Vieles noch im vagen

Der 1. FC Magdeburg startet in seine dritte Zweitliga-Spielzeit. Saisonziel nach unten korrigiert: Klassenerhalt steht über allem. Von Rudi Bartlitz

Alte Fußball-Regel: Das erste Jahr nach einem Aufstieg ist für jedes Team schwer. Darin sind sich alle Auguren ausnahmsweise (fast) einig. Bange Überlegungen machen da, im Team wie bei Fans, die Runde: Wie packen wir das Neue? Reicht unsere Qualität? Können wir die Klasse halten? Das zweite Jahr, sagt eine andere alte Kicker-Weisheit, sei allen Erfahrungen zufolge noch schwerer. Da gelte, alles bisher Gezeigte zu bestätigen, zu zeigen, dass der Aufstieg keine Eintagsfliege war. Jetzt komme es auf Konstanz an. Und das dritte Jahr? Sind dann alle Sorgen weg? Worum geht es nun?  Genau diese Fragen bewegen den 1. FC Magdeburg vor dem Start in die Anfang August beginnende neue Zweitligasaison.


Exakt scheint die Antwort keiner zu kennen, nicht einmal Sportgeschäftsführer Otmar Schork oder Cheftrainer Christian Titz. Auf der Eröffnungspressekonferenz blieb jedenfalls vieles noch im vagen. Zwar sei man mit den bisherigen sechs Zugängen zufrieden, unterstrich Titz. Sie verkörpern Titz zufolge das, was er sich „gewünscht“ habe. Schork attestiert, man sei „gut aufgestellt”. Die größten Hoffnungen liegen dabei wohl vor allem auf Angreifer Mathijs Kaars, der aus der zweiten niederländischen Liga (Helmond Sport) kommt. Für ihn soll der FCM dortigen Quellen zufolge 800.000 Euro lockergemacht haben, vom Verein gibt es dazu keine Angaben. Kaars soll die Ladehemmungen, die in der letzten Saison vorn herrschten, überwinden helfen.

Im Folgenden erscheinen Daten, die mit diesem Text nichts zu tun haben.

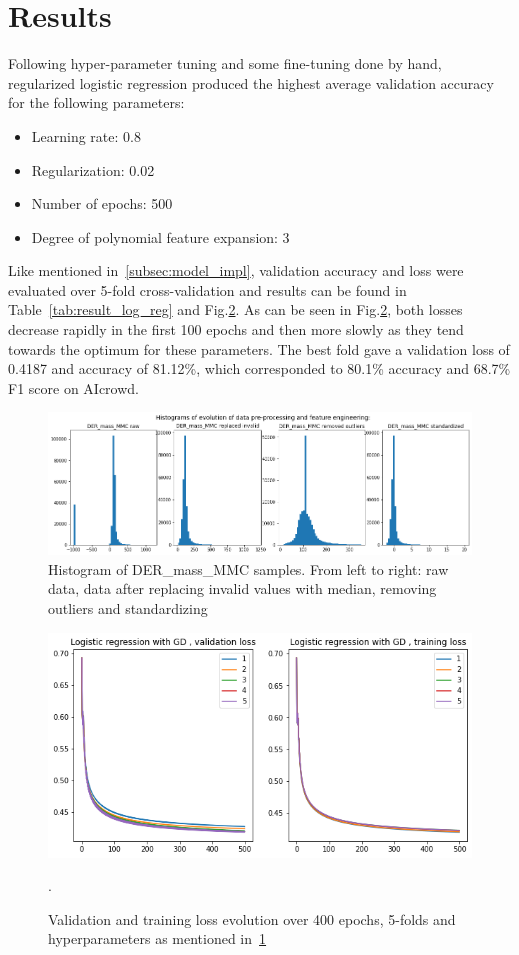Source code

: \documentclass[10pt,conference,compsocconf]{IEEEtran}
\begin{document}
\section{Results}\label{sec: results}
Following hyper-parameter tuning and some fine-tuning done by hand, regularized logistic regression produced the highest average validation accuracy for the following parameters: 
\begin{itemize}
    \item Learning rate: 0.8
    \item Regularization: 0.02
    \item Number of epochs: 500
    \item Degree of polynomial feature expansion: 3
\end{itemize}
Like mentioned in~\ref{subsec:model_impl}, validation accuracy and loss were evaluated over 5-fold cross-validation and results can be found in Table~\ref{tab:result_log_reg} and Fig.\ref{fig:train_val_lr}. As can be seen in Fig.\ref{fig:train_val_lr}, both losses decrease rapidly in the first 100 epochs and then more slowly as they tend towards the optimum for these parameters. The best fold gave a validation loss of 0.4187 and accuracy of 81.12\%, which corresponded to 80.1\% accuracy and 68.7\% F1 score on AIcrowd. 
\begin{figure}
  \centering
  \includegraphics[width=\columnwidth]{report/example_pre_procs.png}
  \caption{Histogram of DER\_mass\_MMC samples. From left to right: raw data, data after replacing invalid values with median, removing outliers and standardizing}
  \vspace{-3mm}
  \label{fig:example_pre_procs}
\end{figure}

\begin{figure}
  \centering
  \includegraphics[width=\columnwidth]{report/train_val_loss.png}
  \caption{Validation and training loss evolution over 400 epochs, 5-folds and hyperparameters as mentioned in~\ref{sec: results}}.
  \vspace{-3mm}
  \label{fig:train_val_lr}
\end{figure}
\end{document}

Es lässt sich nun sicher viel von Demut und Bescheidenheit sprechen, aber so rechte Zuversicht, dass dies die Top-Mannschaft für die neue Saison ist, ließ sich nur schwerlich herauslesen. Zumal Schork ankündigte, dass „der Kader noch nicht endgültig“ sei. Mit zwei, drei Zugängen könne noch gerechnet werden, das betreffe alle Mannschaftsteile. Dazu seien in der Kasse auch noch Mittel vorhanden.


Bei der Frage nach den Saisonzielen kam man hingegen kaum über ein Mindestprogramm hinaus. „Wir wollen auch 25/26 weiter in der zweiten Liga spielen“, sagte Schork. Bereits vor einem Monat hatte er sich vom einstigen Zielpunkt einer „sorgenfreien Weiterentwicklung“ verabschiedet. Frei übersetzt: Während sich viele Fans, so war in den letzten Tagen zu vernehmen, eine Platzierung irgendwo zwischen Rang acht und zehn erhoffen, steht der Klassenerhalt für die Verantwortlichen wohl über allem. Es fiel auf, dass Titz sich bei den Zielen jeglichen Kommentars enthielt. Ob hinter allem die Einsicht steckt, dass diese Mannschaft womöglich nicht besser ist, als sie in der zurückliegenden Saison spielte, bleibt offen. Oder es fällt schwer, sich dies einzugestehen. So wie es derzeit aussieht, gleicht vieles noch einer Baustelle, ein Team under construction sozusagen.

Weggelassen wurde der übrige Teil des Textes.